Desde el principio de los tiempos el hombre ha intentado protegerse de las agresiones externas. Sin embargo, desde el siglo XX, el desarrollo de armas cada vez más sofisticadas han hecho que hasta los búnkeres más reforzados sean inútiles. Está demostrándose, desgraciadamente, con gran derramamiento de sangre, tanto en el conflicto entre Rusia y Ucrania, como en Gaza, que los sistemas de detección y eliminación antiaérea son lo único realmente eficaz contra los bombardeos y ataques con drones.
Pero no solo las agresiones armadas ponen en peligro nuestra vida. Hace poco más de cuatro años, un virus desconocido paralizó todo el planeta, obligándonos a encerrarnos en nuestros hogares para protegernos de una muerte segura, hasta que los científicos lograron encontrar la primera vacuna y determinar su tratamiento. En aquel momento nos beneficiamos de las comunicaciones y de la informática para sobrellevar el aislamiento.
Hoy, el fallo de la actualización de un cortafuegos informático nos ha recordado nuestra dependencia tecnológica y nuestra vulnerabilidad. Y si las cancelaciones y retrasos en los vuelos y otros servicios de transporte han provocado el caos para millones de personas, mucho más peligroso e importante ha sido la paralización de nuestros sistemas sanitarios.

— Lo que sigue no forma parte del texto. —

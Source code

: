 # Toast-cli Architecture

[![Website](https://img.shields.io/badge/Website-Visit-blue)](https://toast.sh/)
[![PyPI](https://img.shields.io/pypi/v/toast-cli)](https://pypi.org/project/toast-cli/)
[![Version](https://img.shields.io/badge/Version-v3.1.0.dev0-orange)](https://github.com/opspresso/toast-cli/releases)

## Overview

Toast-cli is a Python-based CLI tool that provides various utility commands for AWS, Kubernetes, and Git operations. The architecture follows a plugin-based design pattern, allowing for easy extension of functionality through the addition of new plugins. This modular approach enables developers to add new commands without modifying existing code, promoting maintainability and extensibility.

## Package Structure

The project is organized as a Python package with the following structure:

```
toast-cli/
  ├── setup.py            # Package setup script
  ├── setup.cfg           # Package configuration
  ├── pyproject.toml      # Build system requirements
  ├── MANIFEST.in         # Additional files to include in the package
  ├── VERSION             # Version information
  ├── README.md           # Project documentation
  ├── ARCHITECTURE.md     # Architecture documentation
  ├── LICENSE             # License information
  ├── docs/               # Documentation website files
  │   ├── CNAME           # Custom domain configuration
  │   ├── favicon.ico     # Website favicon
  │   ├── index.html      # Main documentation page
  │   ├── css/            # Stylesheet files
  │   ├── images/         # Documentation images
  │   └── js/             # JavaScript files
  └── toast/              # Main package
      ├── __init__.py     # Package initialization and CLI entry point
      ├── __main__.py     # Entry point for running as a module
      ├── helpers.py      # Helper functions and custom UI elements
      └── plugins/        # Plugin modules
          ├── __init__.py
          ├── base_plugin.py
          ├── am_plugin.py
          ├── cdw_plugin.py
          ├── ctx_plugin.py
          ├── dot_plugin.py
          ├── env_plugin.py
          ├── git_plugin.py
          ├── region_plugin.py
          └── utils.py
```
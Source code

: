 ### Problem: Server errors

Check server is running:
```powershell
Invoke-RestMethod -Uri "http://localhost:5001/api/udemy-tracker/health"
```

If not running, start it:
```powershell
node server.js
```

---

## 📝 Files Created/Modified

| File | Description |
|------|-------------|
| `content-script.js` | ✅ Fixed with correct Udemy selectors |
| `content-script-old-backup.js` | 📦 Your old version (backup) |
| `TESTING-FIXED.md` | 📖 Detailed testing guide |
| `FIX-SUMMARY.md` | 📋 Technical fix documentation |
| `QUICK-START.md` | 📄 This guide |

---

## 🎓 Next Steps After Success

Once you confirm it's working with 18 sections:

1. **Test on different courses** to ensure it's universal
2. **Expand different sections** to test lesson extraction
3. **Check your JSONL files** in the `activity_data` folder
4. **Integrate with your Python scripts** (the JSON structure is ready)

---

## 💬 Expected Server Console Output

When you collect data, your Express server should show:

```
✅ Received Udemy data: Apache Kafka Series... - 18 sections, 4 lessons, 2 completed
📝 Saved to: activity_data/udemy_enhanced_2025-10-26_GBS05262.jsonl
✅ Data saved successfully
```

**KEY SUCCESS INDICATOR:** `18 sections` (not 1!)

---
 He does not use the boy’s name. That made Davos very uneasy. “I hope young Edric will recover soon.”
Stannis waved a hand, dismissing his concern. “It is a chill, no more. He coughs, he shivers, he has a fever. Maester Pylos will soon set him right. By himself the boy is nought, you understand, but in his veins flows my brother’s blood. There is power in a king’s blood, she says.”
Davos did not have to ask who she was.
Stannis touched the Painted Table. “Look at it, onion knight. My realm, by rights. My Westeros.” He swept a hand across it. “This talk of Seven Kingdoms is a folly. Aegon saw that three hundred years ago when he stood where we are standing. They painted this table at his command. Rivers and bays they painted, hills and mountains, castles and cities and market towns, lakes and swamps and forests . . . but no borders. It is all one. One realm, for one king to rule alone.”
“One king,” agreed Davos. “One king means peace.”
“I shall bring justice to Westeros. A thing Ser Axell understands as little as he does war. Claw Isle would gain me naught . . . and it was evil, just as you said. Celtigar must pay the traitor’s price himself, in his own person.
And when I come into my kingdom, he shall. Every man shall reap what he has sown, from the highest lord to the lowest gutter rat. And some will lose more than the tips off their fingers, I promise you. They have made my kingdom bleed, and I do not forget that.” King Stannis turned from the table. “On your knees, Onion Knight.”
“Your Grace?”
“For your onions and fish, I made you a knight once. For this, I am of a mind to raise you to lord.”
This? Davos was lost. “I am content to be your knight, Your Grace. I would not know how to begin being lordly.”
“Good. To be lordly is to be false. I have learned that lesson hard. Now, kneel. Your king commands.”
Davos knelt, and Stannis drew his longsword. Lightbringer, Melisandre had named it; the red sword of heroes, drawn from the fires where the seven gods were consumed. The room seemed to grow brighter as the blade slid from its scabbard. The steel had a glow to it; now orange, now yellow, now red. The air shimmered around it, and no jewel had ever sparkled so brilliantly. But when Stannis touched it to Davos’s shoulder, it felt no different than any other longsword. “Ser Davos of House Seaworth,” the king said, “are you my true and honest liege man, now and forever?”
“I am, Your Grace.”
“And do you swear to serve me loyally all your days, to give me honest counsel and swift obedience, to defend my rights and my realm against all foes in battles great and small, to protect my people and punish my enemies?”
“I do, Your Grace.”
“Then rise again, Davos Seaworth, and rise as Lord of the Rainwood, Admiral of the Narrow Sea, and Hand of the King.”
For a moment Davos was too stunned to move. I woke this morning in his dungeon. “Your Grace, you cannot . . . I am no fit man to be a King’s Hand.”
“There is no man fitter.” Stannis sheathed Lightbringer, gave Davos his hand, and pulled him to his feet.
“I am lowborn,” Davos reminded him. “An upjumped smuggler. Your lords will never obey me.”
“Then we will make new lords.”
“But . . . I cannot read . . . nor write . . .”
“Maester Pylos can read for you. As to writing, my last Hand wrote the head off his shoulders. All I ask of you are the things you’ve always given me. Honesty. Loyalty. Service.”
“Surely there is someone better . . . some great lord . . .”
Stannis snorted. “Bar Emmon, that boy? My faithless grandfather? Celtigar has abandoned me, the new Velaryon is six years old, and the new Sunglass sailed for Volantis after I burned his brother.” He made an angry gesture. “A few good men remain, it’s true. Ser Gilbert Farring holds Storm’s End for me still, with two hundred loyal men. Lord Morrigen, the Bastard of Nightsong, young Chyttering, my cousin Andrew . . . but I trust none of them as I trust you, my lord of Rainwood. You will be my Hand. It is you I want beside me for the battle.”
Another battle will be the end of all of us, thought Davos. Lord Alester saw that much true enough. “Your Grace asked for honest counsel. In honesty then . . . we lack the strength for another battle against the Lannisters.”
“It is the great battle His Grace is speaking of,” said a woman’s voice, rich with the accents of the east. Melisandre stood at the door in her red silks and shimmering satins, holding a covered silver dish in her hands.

Este parón debería de hacernos recapacitar sobre lo imperativo que es evolucionar tecnológicamente, mejorar nuestra protección y aprovechar el ejemplo de China, país que no parece haber sido muy afectado.
Los chinos llevan décadas trabajando para ser autosuficientes informáticamente. Es fantástico estar tan interconectado y tener la posibilidad de obtener información de manera casi instantánea pero también saber que si alguien aprieta el botón equivocado en alguna parte del mundo nuestra vida no se va a paralizar.